In [2]:
import spacy
import pandas as pd
import numpy as np
from sklearn.feature_extraction.text import TfidfVectorizer

In [3]:
corpus = ['This is the first document.', 
          'This document is the second document.',
          'And this is the third one.', 
          'Is this the first document?',]

In [4]:
nlp = spacy.load("en_core_web_sm")

def preprocess(text):
    pre = []
    for token in nlp(text):
        if token.is_stop == False and token.is_alpha == True:
            pre.append(token.lemma_)
    return pre

In [6]:
vectorizer = TfidfVectorizer(tokenizer=preprocess, min_df=1)

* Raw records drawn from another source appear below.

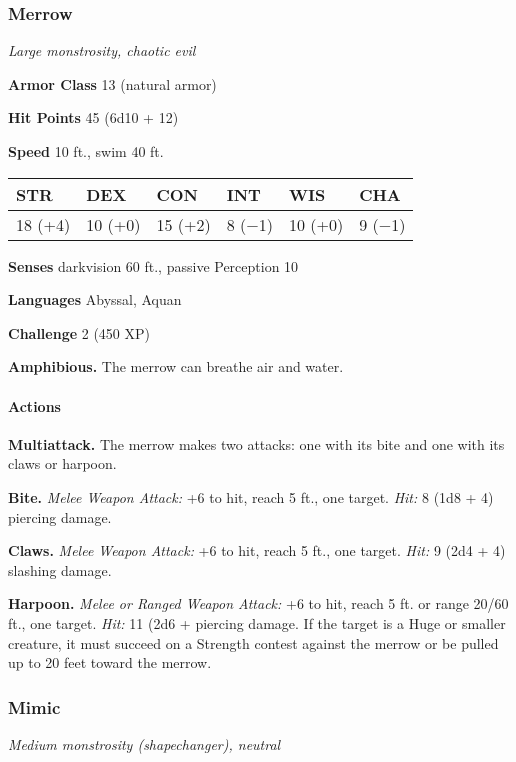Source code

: \documentclass[
]{article}
\begin{document}
\hypertarget{merrow}{%
\subsubsection{Merrow}\label{merrow}}

\emph{Large monstrosity, chaotic evil}

\textbf{Armor Class} 13 (natural armor)

\textbf{Hit Points} 45 (6d10 + 12)

\textbf{Speed} 10 ft., swim 40 ft.

\begin{longtable}[]{@{}llllll@{}}
\toprule
STR & DEX & CON & INT & WIS & CHA\tabularnewline
\midrule
\endhead
18 (+4) & 10 (+0) & 15 (+2) & 8 (−1) & 10 (+0) & 9 (−1)\tabularnewline
\bottomrule
\end{longtable}

\textbf{Senses} darkvision 60 ft., passive Perception 10

\textbf{Languages} Abyssal, Aquan

\textbf{Challenge} 2 (450 XP)

\textbf{Amphibious.} The merrow can breathe air and water.

\hypertarget{actions-8}{%
\paragraph{Actions}\label{actions-8}}

\textbf{Multiattack.} The merrow makes two attacks: one with its bite
and one with its claws or harpoon.

\textbf{Bite.} \emph{Melee Weapon Attack:} +6 to hit, reach 5 ft., one
target. \emph{Hit:} 8 (1d8 + 4) piercing damage.

\textbf{Claws.} \emph{Melee Weapon Attack:} +6 to hit, reach 5 ft., one
target. \emph{Hit:} 9 (2d4 + 4) slashing damage.

\textbf{Harpoon.} \emph{Melee or Ranged Weapon Attack:} +6 to hit, reach
5 ft. or range 20/60 ft., one target. \emph{Hit:} 11 (2d6 + piercing
damage. If the target is a Huge or smaller creature, it must succeed on
a Strength contest against the merrow or be pulled up to 20 feet toward
the merrow.

\hypertarget{mimic}{%
\subsubsection{Mimic}\label{mimic}}

\emph{Medium monstrosity (shapechanger), neutral}
\end{document}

X = vectorizer.fit_transform(corpus).toarray()
X.shape

(4, 2)

In [7]:
X

array([[1.        , 0.        ],
       [0.78722298, 0.61666846],
       [0.        , 0.        ],
       [1.        , 0.        ]])

In [8]:
preprocess(corpus[1])

['document', 'second', 'document']

In [9]:
vectorizer.get_feature_names()

['document', 'second']

In [10]:
X.argsort()

array([[1, 0],
       [1, 0],
       [0, 1],
       [1, 0]], dtype=int64)

In [15]:
X.sum(axis=0)

array([2.78722298, 0.61666846])

In [16]:
corpus

['This is the first document.',
 'This document is the second document.',
 'And this is the third one.',
 'Is this the first document?']

In [17]:
corpus[-3:]

['This document is the second document.',
 'And this is the third one.',
 'Is this the first document?']